A nanowire-based battery material that can be recharged hundreds of thousands of times has been developed by researchers at University of California, Irvine, edging us closer to a battery that would never require replacement. The breakthrough invention could lead to commercial batteries with vastly lengthened lifespans for smartphones, computers, cars and spacecraft.
The findings were published in the American Chemical Society’s Energy Letters.
Scientists have long attempted to use nanowires in batteries. Thousands of times thinner than a human hair, they’re highly conductive and feature a large surface area for the storage and transfer of electrons.
However, these filaments are highly fragile and don’t hold up well to repeated discharging and recharging, or cycling. In a typical lithium-ion battery, they expand and grow brittle, which leads to cracking.
The researchers solved this problem by coating a gold nanowire in a manganese dioxide shell and encasing the assembly in an electrolyte made of a Plexiglas-like gel. The combination is reliable and resistant to failure.

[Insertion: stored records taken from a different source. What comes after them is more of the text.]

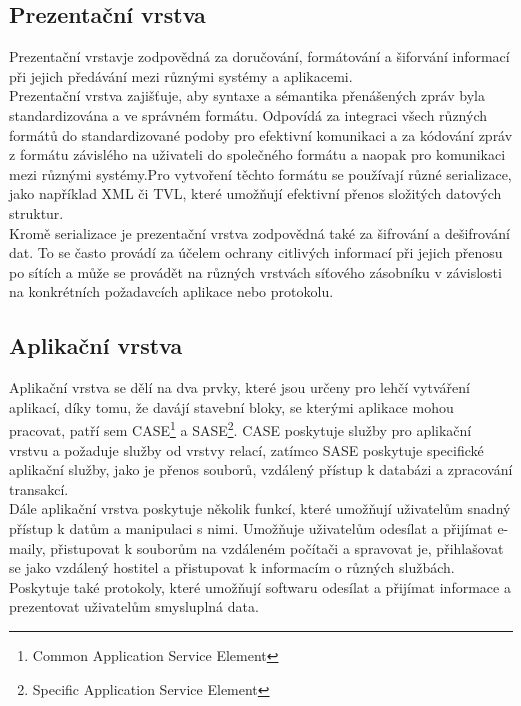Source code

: \documentclass[12pt]{report}			%
\begin{document}
\cite{session_1}
\cite{session_2}
				\subsection{Prezentační vrstva}
Prezentační vrstavje zodpovědná za doručování, formátování a šiforvání informací při jejich předávání mezi různými systémy a aplikacemi.
\\
Prezentační vrstva zajišťuje, aby syntaxe a sémantika přenášených zpráv byla standardizována a ve správném formátu. Odpovídá za integraci všech různých formátů do standardizované podoby pro efektivní komunikaci a za kódování zpráv z formátu závislého na uživateli do společného formátu a naopak pro komunikaci mezi různými systémy.Pro vytvoření těchto formátu se používají různé serializace, jako například XML či TVL, které umožňují efektivní přenos složitých datových struktur. 
\\
Kromě serializace je prezentační vrstva zodpovědná také za šifrování a dešifrování dat. To se často provádí za účelem ochrany citlivých informací při jejich přenosu po sítích a může se provádět na různých vrstvách síťového zásobníku v závislosti na konkrétních požadavcích aplikace nebo protokolu.


\cite{presentation_1}
\cite{presentation_2}
\cite{presentation_3}

				\subsection{Aplikační vrstva}
Aplikační vrstva se dělí na dva prvky, které jsou určeny pro lehčí vytváření aplikací, díky tomu, že davájí stavební bloky, se kterými aplikace mohou pracovat, patří sem CASE\footnote{Common Application Service Element} a SASE\footnote{Specific Application Service Element}. CASE poskytuje služby pro aplikační vrstvu a požaduje služby od vrstvy relací, zatímco SASE poskytuje specifické aplikační služby, jako je přenos souborů, vzdálený přístup k databázi a zpracování transakcí.
\\
Dále aplikační vrstva poskytuje několik funkcí, které umožňují uživatelům snadný přístup k datům a manipulaci s nimi. Umožňuje uživatelům odesílat a přijímat e-maily, přistupovat k souborům na vzdáleném počítači a spravovat je, přihlašovat se jako vzdálený hostitel a přistupovat k informacím o různých službách. Poskytuje také protokoly, které umožňují softwaru odesílat a přijímat informace a prezentovat uživatelům smysluplná data.


\cite{aplication_1}
\cite{aplication_2}
\cite{aplication_3}
\end{document}

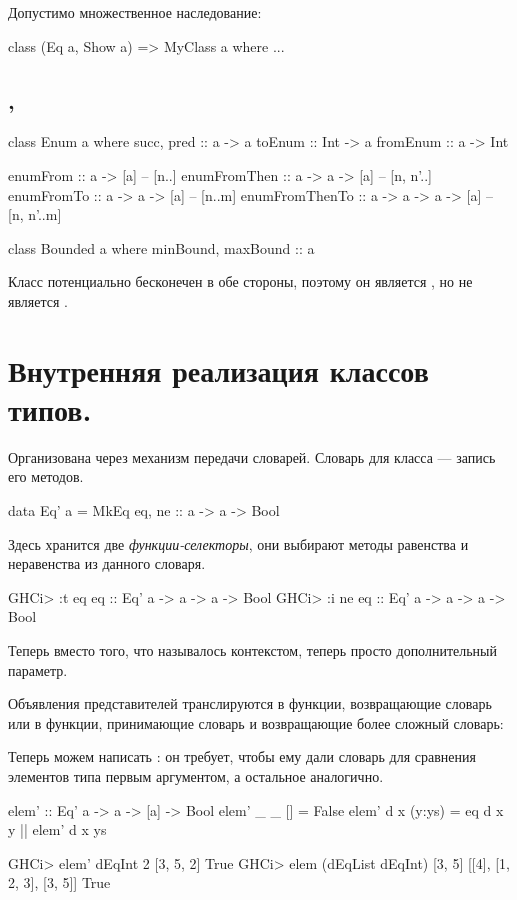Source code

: \documentclass[11pt,a4paper]{article}
\begin{document}
Допустимо множественное наследование:
\begin{hscode}
class (Eq a, Show a) => MyClass a where
  ...
\end{hscode}

\subsection{, }
\begin{hscode}
class Enum a where 
  succ, pred     :: a -> a
  toEnum         :: Int -> a
  fromEnum       :: a -> Int

  enumFrom       :: a -> [a]            -- [n..]
  enumFromThen   :: a -> a -> [a]       -- [n, n'..]
  enumFromTo     :: a -> a -> [a]       -- [n..m]
  enumFromThenTo :: a -> a -> a -> [a]  -- [n, n'..m]

class Bounded a where
  minBound, maxBound :: a
\end{hscode}
Класс  потенциально бесконечен в обе стороны, поэтому он является , но не является .


\section{Внутренняя реализация классов типов.}
Организована через механизм передачи словарей. Словарь для класса --- запись его методов.
\begin{hscode}
data Eq' a = MkEq { eq, ne :: a -> a -> Bool}
\end{hscode}
Здесь хранится две \textit{функции-селекторы}, они выбирают методы равенства и неравенства из данного словаря.
\begin{hscode}
GHCi> :t eq
eq :: Eq' a -> a -> a -> Bool
GHCi> :i ne
eq :: Eq' a -> a -> a -> Bool
\end{hscode}
Теперь вместо того, что называлось контекстом, теперь просто дополнительный параметр.

Объявления представителей транслируются в функции, возвращающие словарь или в функции, принимающие словарь и возвращающие более сложный словарь:
Теперь можем написать : он требует, чтобы ему дали словарь для сравнения элементов типа  первым аргументом, а остальное аналогично.
\begin{hscode}
elem' :: Eq' a -> a -> [a] -> Bool
elem' _ _ [] = False
elem' d x (y:ys) = eq d x y || elem' d x ys

GHCi> elem' dEqInt 2 [3, 5, 2]
True
GHCi> elem (dEqList dEqInt) [3, 5] [[4], [1, 2, 3], [3, 5]]
True
\end{hscode}
\end{document}
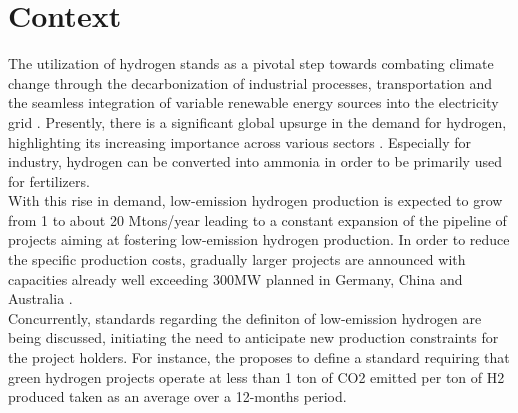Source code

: \section{Context}

The utilization of hydrogen stands as a pivotal step towards combating climate change through the decarbonization of industrial processes, transportation and the seamless integration of variable renewable energy sources into the electricity grid \citep{shukla2022climate}.
Presently, there is a significant global upsurge in the demand for hydrogen, highlighting its increasing importance across various sectors \citep{iea_global_2022}. Especially for industry, hydrogen can be converted into ammonia in order to be primarily used for fertilizers. 
\\
With this rise in demand, low-emission hydrogen production is expected to grow from 1 to about 20 Mtons/year \citep{iea_global_2022} leading to a constant expansion of the pipeline of projects aiming at fostering low-emission hydrogen production. In order to reduce the specific production costs, gradually larger projects are announced with capacities already well exceeding 300MW planned in Germany, China and Australia \citep{iea_hydrogen_2023}.
\\
Concurrently, standards regarding the definiton of low-emission hydrogen are being discussed, initiating the need to anticipate new production constraints for the project holders. For instance, the \cite{green_hydrogen_organisation_green_2023} proposes to define a standard requiring that green hydrogen projects operate at less than 1 ton of CO2 emitted per ton of H2 produced taken as an average over a 12-months period.
\\

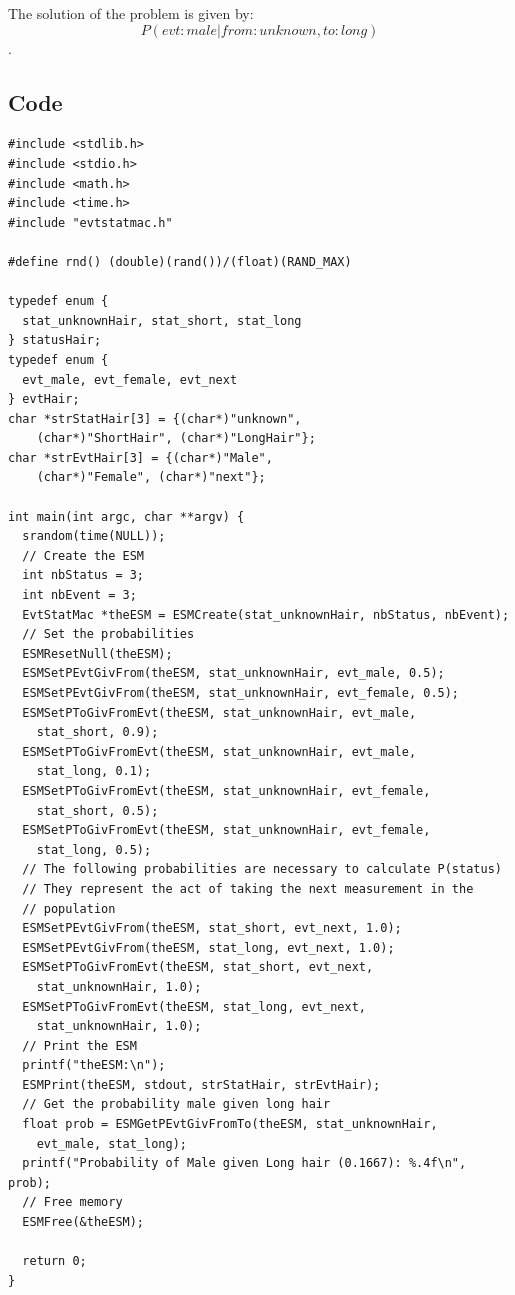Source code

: \documentclass[12pt, a4paper]{article}
\begin{document}
The solution of the problem is given by: $$P(evt:male|from:unknown,to:long)$$.\\

\subsection{Code}

\begin{scriptsize}
\begin{ttfamily}
\begin{lstlisting}
#include <stdlib.h>
#include <stdio.h>
#include <math.h>
#include <time.h>
#include "evtstatmac.h"

#define rnd() (double)(rand())/(float)(RAND_MAX)
 
typedef enum {
  stat_unknownHair, stat_short, stat_long
} statusHair;
typedef enum {
  evt_male, evt_female, evt_next
} evtHair;
char *strStatHair[3] = {(char*)"unknown", 
    (char*)"ShortHair", (char*)"LongHair"};
char *strEvtHair[3] = {(char*)"Male", 
    (char*)"Female", (char*)"next"};

int main(int argc, char **argv) {
  srandom(time(NULL));
  // Create the ESM
  int nbStatus = 3;
  int nbEvent = 3;
  EvtStatMac *theESM = ESMCreate(stat_unknownHair, nbStatus, nbEvent);
  // Set the probabilities
  ESMResetNull(theESM);
  ESMSetPEvtGivFrom(theESM, stat_unknownHair, evt_male, 0.5);
  ESMSetPEvtGivFrom(theESM, stat_unknownHair, evt_female, 0.5);
  ESMSetPToGivFromEvt(theESM, stat_unknownHair, evt_male, 
    stat_short, 0.9);
  ESMSetPToGivFromEvt(theESM, stat_unknownHair, evt_male, 
    stat_long, 0.1);
  ESMSetPToGivFromEvt(theESM, stat_unknownHair, evt_female, 
    stat_short, 0.5);
  ESMSetPToGivFromEvt(theESM, stat_unknownHair, evt_female, 
    stat_long, 0.5);
  // The following probabilities are necessary to calculate P(status)
  // They represent the act of taking the next measurement in the 
  // population
  ESMSetPEvtGivFrom(theESM, stat_short, evt_next, 1.0);
  ESMSetPEvtGivFrom(theESM, stat_long, evt_next, 1.0);
  ESMSetPToGivFromEvt(theESM, stat_short, evt_next, 
    stat_unknownHair, 1.0);
  ESMSetPToGivFromEvt(theESM, stat_long, evt_next, 
    stat_unknownHair, 1.0);
  // Print the ESM
  printf("theESM:\n");
  ESMPrint(theESM, stdout, strStatHair, strEvtHair);
  // Get the probability male given long hair
  float prob = ESMGetPEvtGivFromTo(theESM, stat_unknownHair,
    evt_male, stat_long);
  printf("Probability of Male given Long hair (0.1667): %.4f\n", prob);
  // Free memory
  ESMFree(&theESM);

  return 0;
}
\end{lstlisting}
\end{ttfamily}
\end{scriptsize}
\end{document}
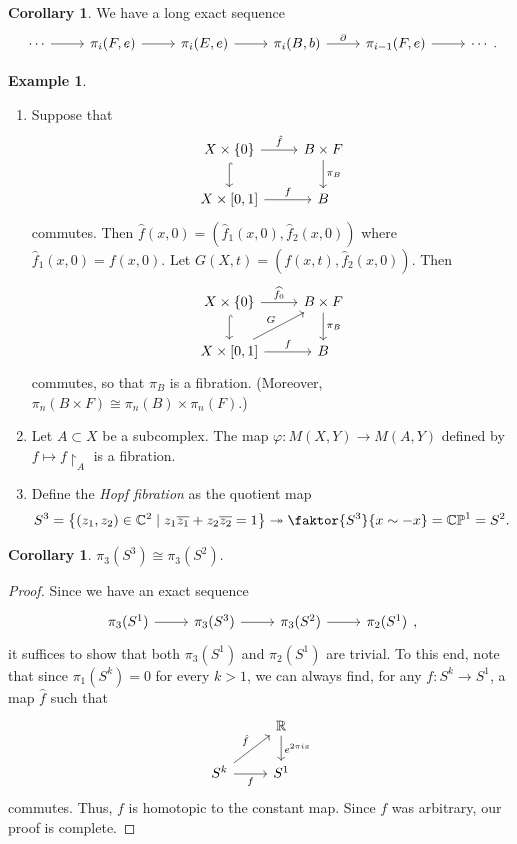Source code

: \documentclass[10pt,letterpaper,cm]{nupset}
\theoremstyle{definition}
\newtheorem{exmp}[defn]{Example}
\theoremstyle{theorem}
\newtheorem{corollary}[defn]{Corollary}
\theoremstyle{remark}
\newcommand{\C}{\mathbb C}
\newcommand{\CP}{\mathbb{CP}}
\newcommand{\R}{\mathbb{R}}
\newcommand{\1}{\mathbb{1}}
\newcommand{\0}{\vec 0}
\newcommand{\be}{\begin{enumerate}}
\newcommand{\ee}{\end{enumerate}}
\begin{document}
\begin{corollary}\label{exhtpy}
We have a long exact sequence 
\[
\begin{tikzcd}
\cdots \arrow[r] & {\pi_i(F, e)} \arrow[r] & {\pi_i(E, e)} \arrow[r] & {\pi_i(B, b)} \arrow[r, "\partial"] & {\pi_{i-1}(F, e)} \arrow[r] & \cdots
\end{tikzcd}
.\]
\end{corollary}

\begin{exmp} $ $
\be
\item Suppose that
\[
\begin{tikzcd}
X\times \{0\} \arrow[d, hook] \arrow[r, "\hat{f}"] & B \times F \arrow[d, "\pi_B"] \\
{X\times [0,1]} \arrow[r, "f"]                           & B                            
\end{tikzcd}
\] commutes. Then $\hat{f}(x,0) = \left(\hat{f}_1(x,0), \hat{f}_2(x,0)\right)$ where $\hat{f}_1(x,0) = f(x,0)$. Let $G(X,t) =  (f(x,t), \hat{f}_2(x,0))$. Then \[
\begin{tikzcd}
X\times \{0\} \arrow[d, hook] \arrow[r, "\widehat{f_0}"] & B \times F \arrow[d, "\pi_B"] \\
{X\times [0,1]} \arrow[r, "f"] \arrow[ru, "G"]           & B                            
\end{tikzcd}
\] commutes, so that $\pi_B$ is a fibration. (Moreover, $\pi_n(B \times F) \cong \pi_n(B) \times \pi_n(F)$.)
\item Let $A \subset X$ be a subcomplex. The map $\varphi : M(X, Y) \to M(A, Y)$ defined by $f \mapsto f\restriction_A$ is a fibration. 
\item Define the \textit{Hopf fibration} as the quotient map
\[
S^3 = \left\{\left(z_1, z_2\right) \in \C^2 \mid z_1\overline{z_1} + z_2\overline{z_2} =1\right\} \twoheadrightarrow \faktor{S^3}{x \sim {-}x} = \CP^1 =S^2.
\]
\ee
\end{exmp}

\begin{corollary}
$\pi_3(S^3) \cong \pi_3(S^2)$.
\end{corollary}
\begin{proof}
Since we have an exact sequence 
\[
\begin{tikzcd}
\pi_3(S^1) \arrow[r] & \pi_3(S^3) \arrow[r] & \pi_3(S^2) \arrow[r] & \pi_2(S^1)
\end{tikzcd},
\] it suffices to show that both $\pi_3(S^1)$ and $\pi_2(S^1)$ are trivial. To this end, note that since $\pi_1(S^k) =0$ for every $k>1$, we can always find,  for any $f: S^k \to S^1$,  a map $\hat{f}$ such that
\[
\begin{tikzcd}
                                                  & \R \arrow[d, "e^{2\pi i x}"] \\
S^k \arrow[r, "f"'] \arrow[ru, "\hat{f}"] & S^1                         
\end{tikzcd}
\] commutes. Thus, $f$ is homotopic to the constant map. Since $f$ was arbitrary, our proof is complete.
\end{proof}
\end{document}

Hard work combined with serendipity paid off in this case, according to senior author Reginald Penner.
Study leader, UCI doctoral candidate Mya Le Thai, was playing around, said Penner, and:
“She coated this whole thing with a very thin gel layer and started to cycle it. She discovered that just by using this gel, she could cycle it hundreds of thousands of times without losing any capacity.
That was crazy. because these things typically die in dramatic fashion after 5,000 or 6,000 or 7,000 cycles at most.”
Thai cycled the testing electrode up to 200,000 times over three months without detecting any loss of capacity or power and without fracturing any nanowires. The researchers believe the gel plasticizes the metal oxide in the battery and gives it flexibility, preventing cracking.